Ian McEwan’s recent novel Nutshell (2016), in which Hamlet is an unborn foetus, is only the latest in a line of appropriations of Shakespeare’s plays stretching back to 1600. Hamlet itself stretches beyond the seventeenth century, drawing on sources that date back to twelfth-century Denmark, and referring within itself to relics of older drama that Shakespeare may have seen as a boy in Stratford. Hamlet looks both backwards and forwards in time. The play also covers a remarkable range of emotional states, including anger, love, hatred, grief, melancholy and despair. Indeed, Hamlet stages a plethora of emotional practices: a funeral and a marriage, a vindictive ghost in purgatory, a young woman whose mental equilibrium has been dislodged by the murder of her father by her own erstwhile lover, an inscrutable monarch under suspicion of murder, a couple of mordantly cheerful gravediggers, and a young prince back from university and grieving for his deceased father. This symposium invites new readings of the play, focusing on any aspect of its emotional life in the widest sense.

International Visitors:

  • Kevin Curran (University of Lausanne)
  • Richard Meek (University of Hull)
  • Kathryn Prince (University of Ottawa)
  • Naya Tsentourou (University of Exeter)

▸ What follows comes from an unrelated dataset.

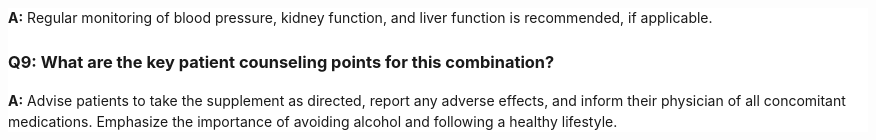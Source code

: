 **A:** Regular monitoring of blood pressure, kidney function, and liver function is recommended, if applicable.

### **Q9: What are the key patient counseling points for this combination?**

**A:**  Advise patients to take the supplement as directed, report any adverse effects, and inform their physician of all concomitant medications. Emphasize the importance of avoiding alcohol and following a healthy lifestyle.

We envisage papers from a range of disciplines and points of view, which may contribute to any of the Centre’s four research programs – Meanings, Change, Performance or Shaping the Modern. Some possible areas of discussion are mentioned below, but they are by no means exclusive. We aim at producing a book proposal, so completed papers ready for publication will save time when approaching a publisher. Please send proposals for 20-minute papers, including a title and presenter details, to Paul Megna (paul.megna@uwa.edu.au) by Tuesday 28 February, 2017

Possible topics:

  • How scholarship on the history of the emotions can help us to better understand Hamlet and vice versa
  • Emotional regimes, communities and practices in Hamlet
  • Emotions and language
  • Hamlet, melancholy and depression
  • Female consciousness
  • Revenge and anger in Hamlet
  • Hamlet and non-Shakespearean Elizabethan and Jacobean theatre and literature
  • Emotional accounts of the afterlife and other religious ideas in Hamlet
  • Hamlet’s emotional medievalism and allusions to medieval drama
  • Nostalgia in Hamlet, as well as nostalgia for Hamlet in adaptations, appropriations and re-writings
  • Gendered emotion in Hamlet and its descendants
  • Emotional reactions to Hamlet through the centuries
  • Hamlet’s influence on theories of emotion
  • Emotions in adaptations of Hamlet (including novels, movies, popular culture).
  • Staging of passions, perturbations, affections, etc.